EXERCISE INSTRUCTIONS. In full and without alteration, return the records below.

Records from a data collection
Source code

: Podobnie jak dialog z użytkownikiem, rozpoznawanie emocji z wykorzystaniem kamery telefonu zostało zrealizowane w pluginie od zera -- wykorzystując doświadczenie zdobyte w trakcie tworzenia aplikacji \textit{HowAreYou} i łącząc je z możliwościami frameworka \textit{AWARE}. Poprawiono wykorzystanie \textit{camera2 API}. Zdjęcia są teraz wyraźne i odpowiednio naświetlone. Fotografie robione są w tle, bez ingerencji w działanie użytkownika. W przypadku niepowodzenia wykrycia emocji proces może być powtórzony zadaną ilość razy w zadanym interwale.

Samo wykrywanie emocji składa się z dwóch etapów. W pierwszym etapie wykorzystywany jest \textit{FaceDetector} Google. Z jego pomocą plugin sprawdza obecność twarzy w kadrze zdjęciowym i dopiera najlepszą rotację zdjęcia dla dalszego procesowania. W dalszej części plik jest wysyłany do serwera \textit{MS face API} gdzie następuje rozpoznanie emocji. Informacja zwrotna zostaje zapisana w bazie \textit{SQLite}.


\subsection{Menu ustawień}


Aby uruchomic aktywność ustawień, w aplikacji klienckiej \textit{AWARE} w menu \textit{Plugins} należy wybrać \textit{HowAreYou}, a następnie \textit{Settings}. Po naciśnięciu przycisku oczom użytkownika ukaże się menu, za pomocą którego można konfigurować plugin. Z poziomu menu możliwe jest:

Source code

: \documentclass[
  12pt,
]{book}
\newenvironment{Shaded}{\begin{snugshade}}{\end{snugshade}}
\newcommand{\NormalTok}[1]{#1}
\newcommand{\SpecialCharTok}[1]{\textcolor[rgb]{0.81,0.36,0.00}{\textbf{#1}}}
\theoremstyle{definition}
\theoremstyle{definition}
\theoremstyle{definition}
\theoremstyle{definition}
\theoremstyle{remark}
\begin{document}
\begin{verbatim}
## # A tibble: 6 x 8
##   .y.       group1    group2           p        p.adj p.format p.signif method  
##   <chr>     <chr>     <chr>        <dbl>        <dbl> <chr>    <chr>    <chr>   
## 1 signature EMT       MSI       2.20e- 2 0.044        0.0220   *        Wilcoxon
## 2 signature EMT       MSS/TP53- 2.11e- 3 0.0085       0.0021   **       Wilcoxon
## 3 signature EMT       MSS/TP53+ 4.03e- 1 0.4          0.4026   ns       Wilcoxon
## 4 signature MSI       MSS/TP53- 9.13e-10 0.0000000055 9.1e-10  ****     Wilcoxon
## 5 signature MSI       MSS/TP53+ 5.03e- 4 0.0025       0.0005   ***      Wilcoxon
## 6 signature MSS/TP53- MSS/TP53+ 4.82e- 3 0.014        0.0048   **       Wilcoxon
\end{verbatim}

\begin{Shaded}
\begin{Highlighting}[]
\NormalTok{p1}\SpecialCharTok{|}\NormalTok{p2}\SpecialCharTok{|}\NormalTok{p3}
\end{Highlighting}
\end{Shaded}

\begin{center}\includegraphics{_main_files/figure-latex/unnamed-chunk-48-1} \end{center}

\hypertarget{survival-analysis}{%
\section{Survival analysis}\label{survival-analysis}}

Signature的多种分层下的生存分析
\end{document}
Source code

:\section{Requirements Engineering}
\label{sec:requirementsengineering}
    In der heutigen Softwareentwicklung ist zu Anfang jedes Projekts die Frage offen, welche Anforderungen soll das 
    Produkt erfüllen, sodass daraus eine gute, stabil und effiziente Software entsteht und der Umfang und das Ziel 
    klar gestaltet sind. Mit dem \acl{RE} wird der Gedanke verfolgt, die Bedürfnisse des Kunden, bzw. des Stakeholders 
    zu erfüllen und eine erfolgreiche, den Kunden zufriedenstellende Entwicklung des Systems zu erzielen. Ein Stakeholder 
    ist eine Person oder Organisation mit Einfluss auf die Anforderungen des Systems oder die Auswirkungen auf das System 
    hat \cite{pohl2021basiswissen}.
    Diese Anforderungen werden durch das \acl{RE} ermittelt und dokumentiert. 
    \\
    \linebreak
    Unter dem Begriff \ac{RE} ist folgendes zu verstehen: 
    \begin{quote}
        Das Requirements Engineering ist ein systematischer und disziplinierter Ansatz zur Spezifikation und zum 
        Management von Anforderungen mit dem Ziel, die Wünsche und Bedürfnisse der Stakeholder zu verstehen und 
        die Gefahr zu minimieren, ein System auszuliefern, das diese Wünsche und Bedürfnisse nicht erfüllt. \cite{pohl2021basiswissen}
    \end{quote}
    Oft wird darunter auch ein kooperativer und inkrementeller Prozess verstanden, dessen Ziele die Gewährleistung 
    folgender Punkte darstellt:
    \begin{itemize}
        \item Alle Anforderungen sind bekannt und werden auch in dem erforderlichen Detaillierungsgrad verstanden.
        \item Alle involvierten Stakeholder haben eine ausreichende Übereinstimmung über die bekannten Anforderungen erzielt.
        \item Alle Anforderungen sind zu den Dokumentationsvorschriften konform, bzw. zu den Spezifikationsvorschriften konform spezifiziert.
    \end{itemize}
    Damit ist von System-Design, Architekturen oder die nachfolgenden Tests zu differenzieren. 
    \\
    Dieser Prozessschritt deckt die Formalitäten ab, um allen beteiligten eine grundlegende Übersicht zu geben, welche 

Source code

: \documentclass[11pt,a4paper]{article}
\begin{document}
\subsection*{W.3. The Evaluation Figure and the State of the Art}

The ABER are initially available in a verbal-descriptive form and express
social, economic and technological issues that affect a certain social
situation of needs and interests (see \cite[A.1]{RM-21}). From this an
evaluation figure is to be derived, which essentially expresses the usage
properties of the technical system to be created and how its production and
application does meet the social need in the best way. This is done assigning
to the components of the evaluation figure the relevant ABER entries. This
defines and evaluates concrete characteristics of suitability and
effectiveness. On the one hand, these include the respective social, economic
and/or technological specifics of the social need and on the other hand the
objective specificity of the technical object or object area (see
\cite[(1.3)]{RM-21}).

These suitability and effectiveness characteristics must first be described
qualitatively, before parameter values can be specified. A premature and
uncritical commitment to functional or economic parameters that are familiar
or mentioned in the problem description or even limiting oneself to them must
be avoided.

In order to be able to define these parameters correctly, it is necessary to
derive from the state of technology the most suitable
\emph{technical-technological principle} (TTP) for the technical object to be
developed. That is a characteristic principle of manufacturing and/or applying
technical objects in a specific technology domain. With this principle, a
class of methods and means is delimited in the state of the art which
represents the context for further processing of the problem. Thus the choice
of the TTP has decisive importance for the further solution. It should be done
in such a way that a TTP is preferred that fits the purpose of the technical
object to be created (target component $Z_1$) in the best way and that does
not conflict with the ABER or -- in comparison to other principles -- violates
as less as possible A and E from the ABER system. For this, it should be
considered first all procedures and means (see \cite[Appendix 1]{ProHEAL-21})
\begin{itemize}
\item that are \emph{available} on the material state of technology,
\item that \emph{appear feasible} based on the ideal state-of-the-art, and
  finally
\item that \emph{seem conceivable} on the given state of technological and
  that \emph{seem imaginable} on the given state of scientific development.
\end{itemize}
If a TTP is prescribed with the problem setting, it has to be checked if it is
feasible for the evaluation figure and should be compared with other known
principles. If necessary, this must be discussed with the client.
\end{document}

TASK OUTPUT.
Source code

: Podobnie jak dialog z użytkownikiem, rozpoznawanie emocji z wykorzystaniem kamery telefonu zostało zrealizowane w pluginie od zera -- wykorzystując doświadczenie zdobyte w trakcie tworzenia aplikacji \textit{HowAreYou} i łącząc je z możliwościami frameworka \textit{AWARE}. Poprawiono wykorzystanie \textit{camera2 API}. Zdjęcia są teraz wyraźne i odpowiednio naświetlone. Fotografie robione są w tle, bez ingerencji w działanie użytkownika. W przypadku niepowodzenia wykrycia emocji proces może być powtórzony zadaną ilość razy w zadanym interwale.

Samo wykrywanie emocji składa się z dwóch etapów. W pierwszym etapie wykorzystywany jest \textit{FaceDetector} Google. Z jego pomocą plugin sprawdza obecność twarzy w kadrze zdjęciowym i dopiera najlepszą rotację zdjęcia dla dalszego procesowania. W dalszej części plik jest wysyłany do serwera \textit{MS face API} gdzie następuje rozpoznanie emocji. Informacja zwrotna zostaje zapisana w bazie \textit{SQLite}.


\subsection{Menu ustawień}


Aby uruchomic aktywność ustawień, w aplikacji klienckiej \textit{AWARE} w menu \textit{Plugins} należy wybrać \textit{HowAreYou}, a następnie \textit{Settings}. Po naciśnięciu przycisku oczom użytkownika ukaże się menu, za pomocą którego można konfigurować plugin. Z poziomu menu możliwe jest:

Source code

: \documentclass[
  12pt,
]{book}
\newenvironment{Shaded}{\begin{snugshade}}{\end{snugshade}}
\newcommand{\NormalTok}[1]{#1}
\newcommand{\SpecialCharTok}[1]{\textcolor[rgb]{0.81,0.36,0.00}{\textbf{#1}}}
\theoremstyle{definition}
\theoremstyle{definition}
\theoremstyle{definition}
\theoremstyle{definition}
\theoremstyle{remark}
\begin{document}
\begin{verbatim}
## # A tibble: 6 x 8
##   .y.       group1    group2           p        p.adj p.format p.signif method  
##   <chr>     <chr>     <chr>        <dbl>        <dbl> <chr>    <chr>    <chr>   
## 1 signature EMT       MSI       2.20e- 2 0.044        0.0220   *        Wilcoxon
## 2 signature EMT       MSS/TP53- 2.11e- 3 0.0085       0.0021   **       Wilcoxon
## 3 signature EMT       MSS/TP53+ 4.03e- 1 0.4          0.4026   ns       Wilcoxon
## 4 signature MSI       MSS/TP53- 9.13e-10 0.0000000055 9.1e-10  ****     Wilcoxon
## 5 signature MSI       MSS/TP53+ 5.03e- 4 0.0025       0.0005   ***      Wilcoxon
## 6 signature MSS/TP53- MSS/TP53+ 4.82e- 3 0.014        0.0048   **       Wilcoxon
\end{verbatim}

\begin{Shaded}
\begin{Highlighting}[]
\NormalTok{p1}\SpecialCharTok{|}\NormalTok{p2}\SpecialCharTok{|}\NormalTok{p3}
\end{Highlighting}
\end{Shaded}

\begin{center}\includegraphics{_main_files/figure-latex/unnamed-chunk-48-1} \end{center}

\hypertarget{survival-analysis}{%
\section{Survival analysis}\label{survival-analysis}}

Signature的多种分层下的生存分析
\end{document}
Source code

:\section{Requirements Engineering}
\label{sec:requirementsengineering}
    In der heutigen Softwareentwicklung ist zu Anfang jedes Projekts die Frage offen, welche Anforderungen soll das 
    Produkt erfüllen, sodass daraus eine gute, stabil und effiziente Software entsteht und der Umfang und das Ziel 
    klar gestaltet sind. Mit dem \acl{RE} wird der Gedanke verfolgt, die Bedürfnisse des Kunden, bzw. des Stakeholders 
    zu erfüllen und eine erfolgreiche, den Kunden zufriedenstellende Entwicklung des Systems zu erzielen. Ein Stakeholder 
    ist eine Person oder Organisation mit Einfluss auf die Anforderungen des Systems oder die Auswirkungen auf das System 
    hat \cite{pohl2021basiswissen}.
    Diese Anforderungen werden durch das \acl{RE} ermittelt und dokumentiert. 
    \\
    \linebreak
    Unter dem Begriff \ac{RE} ist folgendes zu verstehen: 
    \begin{quote}
        Das Requirements Engineering ist ein systematischer und disziplinierter Ansatz zur Spezifikation und zum 
        Management von Anforderungen mit dem Ziel, die Wünsche und Bedürfnisse der Stakeholder zu verstehen und 
        die Gefahr zu minimieren, ein System auszuliefern, das diese Wünsche und Bedürfnisse nicht erfüllt. \cite{pohl2021basiswissen}
    \end{quote}
    Oft wird darunter auch ein kooperativer und inkrementeller Prozess verstanden, dessen Ziele die Gewährleistung 
    folgender Punkte darstellt:
    \begin{itemize}
        \item Alle Anforderungen sind bekannt und werden auch in dem erforderlichen Detaillierungsgrad verstanden.
        \item Alle involvierten Stakeholder haben eine ausreichende Übereinstimmung über die bekannten Anforderungen erzielt.
        \item Alle Anforderungen sind zu den Dokumentationsvorschriften konform, bzw. zu den Spezifikationsvorschriften konform spezifiziert.
    \end{itemize}
    Damit ist von System-Design, Architekturen oder die nachfolgenden Tests zu differenzieren. 
    \\
    Dieser Prozessschritt deckt die Formalitäten ab, um allen beteiligten eine grundlegende Übersicht zu geben, welche 

Source code

: \documentclass[11pt,a4paper]{article}
\begin{document}
\subsection*{W.3. The Evaluation Figure and the State of the Art}

The ABER are initially available in a verbal-descriptive form and express
social, economic and technological issues that affect a certain social
situation of needs and interests (see \cite[A.1]{RM-21}). From this an
evaluation figure is to be derived, which essentially expresses the usage
properties of the technical system to be created and how its production and
application does meet the social need in the best way. This is done assigning
to the components of the evaluation figure the relevant ABER entries. This
defines and evaluates concrete characteristics of suitability and
effectiveness. On the one hand, these include the respective social, economic
and/or technological specifics of the social need and on the other hand the
objective specificity of the technical object or object area (see
\cite[(1.3)]{RM-21}).

These suitability and effectiveness characteristics must first be described
qualitatively, before parameter values can be specified. A premature and
uncritical commitment to functional or economic parameters that are familiar
or mentioned in the problem description or even limiting oneself to them must
be avoided.

In order to be able to define these parameters correctly, it is necessary to
derive from the state of technology the most suitable
\emph{technical-technological principle} (TTP) for the technical object to be
developed. That is a characteristic principle of manufacturing and/or applying
technical objects in a specific technology domain. With this principle, a
class of methods and means is delimited in the state of the art which
represents the context for further processing of the problem. Thus the choice
of the TTP has decisive importance for the further solution. It should be done
in such a way that a TTP is preferred that fits the purpose of the technical
object to be created (target component $Z_1$) in the best way and that does
not conflict with the ABER or -- in comparison to other principles -- violates
as less as possible A and E from the ABER system. For this, it should be
considered first all procedures and means (see \cite[Appendix 1]{ProHEAL-21})
\begin{itemize}
\item that are \emph{available} on the material state of technology,
\item that \emph{appear feasible} based on the ideal state-of-the-art, and
  finally
\item that \emph{seem conceivable} on the given state of technological and
  that \emph{seem imaginable} on the given state of scientific development.
\end{itemize}
If a TTP is prescribed with the problem setting, it has to be checked if it is
feasible for the evaluation figure and should be compared with other known
principles. If necessary, this must be discussed with the client.
\end{document}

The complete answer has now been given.